_Description of the task_: Leaving out all pictures, retype the records exactly.

Top of Task material

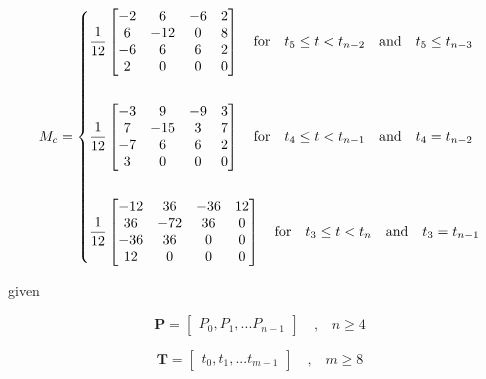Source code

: \documentclass{article}
\begin{document}
    \begin{equation}
        M_c = \begin{dcases} 
            \frac{1}{12} \begin{bmatrix} -2 & 6 & -6 & 2 \\
                                          6 & -12 & 0 & 8 \\
                                         -6 & 6 & 6 & 2 \\
                                          2 & 0 & 0 & 0 \end{bmatrix} \quad \text{for} \quad t_{5} \leq t < t_{n-2} \quad \text{and} \quad t_5 \leq t_{n-3}\\\\
            \frac{1}{12} \begin{bmatrix} -3 & 9 & -9 & 3 \\
                                          7 & -15 & 3 & 7 \\
                                         -7 & 6 & 6 & 2 \\
                                          3 & 0 & 0 & 0 \end{bmatrix} \quad \text{for} \quad t_{4} \leq t < t_{n-1} \quad \text{and} \quad t_4 = t_{n-2}\\\\
            \frac{1}{12} \begin{bmatrix} -12 & 36 & -36 & 12 \\
                                          36 & -72 & 36 & 0 \\
                                         -36 & 36 & 0 & 0 \\
                                          12 & 0 & 0 & 0 \end{bmatrix} \quad \text{for} \quad t_{3} \leq t < t_{n} \quad \text{and} \quad t_3 = t_{n-1}
        \end{dcases}
    \end{equation}
    
given

    \begin{equation}
    \textbf{P} = \begin{bmatrix} P_0, P_1, ... P_{n-1} \end{bmatrix} \quad \text{,} \quad n \geq 4
    \end{equation}
    
    \begin{equation}
        \textbf{T} = \begin{bmatrix} t_0, t_1, ... t_{m-1} \end{bmatrix} \quad \text{,} \quad m \geq 8
    \end{equation}
    
\end{document}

Bottom of Task material

_Exercise result_:
Source code

: \documentclass{article}
\begin{document}
    \begin{equation}
        M_c = \begin{dcases} 
            \frac{1}{12} \begin{bmatrix} -2 & 6 & -6 & 2 \\
                                          6 & -12 & 0 & 8 \\
                                         -6 & 6 & 6 & 2 \\
                                          2 & 0 & 0 & 0 \end{bmatrix} \quad \text{for} \quad t_{5} \leq t < t_{n-2} \quad \text{and} \quad t_5 \leq t_{n-3}\\\\
            \frac{1}{12} \begin{bmatrix} -3 & 9 & -9 & 3 \\
                                          7 & -15 & 3 & 7 \\
                                         -7 & 6 & 6 & 2 \\
                                          3 & 0 & 0 & 0 \end{bmatrix} \quad \text{for} \quad t_{4} \leq t < t_{n-1} \quad \text{and} \quad t_4 = t_{n-2}\\\\
            \frac{1}{12} \begin{bmatrix} -12 & 36 & -36 & 12 \\
                                          36 & -72 & 36 & 0 \\
                                         -36 & 36 & 0 & 0 \\
                                          12 & 0 & 0 & 0 \end{bmatrix} \quad \text{for} \quad t_{3} \leq t < t_{n} \quad \text{and} \quad t_3 = t_{n-1}
        \end{dcases}
    \end{equation}
    
given

    \begin{equation}
    \textbf{P} = \begin{bmatrix} P_0, P_1, ... P_{n-1} \end{bmatrix} \quad \text{,} \quad n \geq 4
    \end{equation}
    
    \begin{equation}
        \textbf{T} = \begin{bmatrix} t_0, t_1, ... t_{m-1} \end{bmatrix} \quad \text{,} \quad m \geq 8
    \end{equation}
    
\end{document}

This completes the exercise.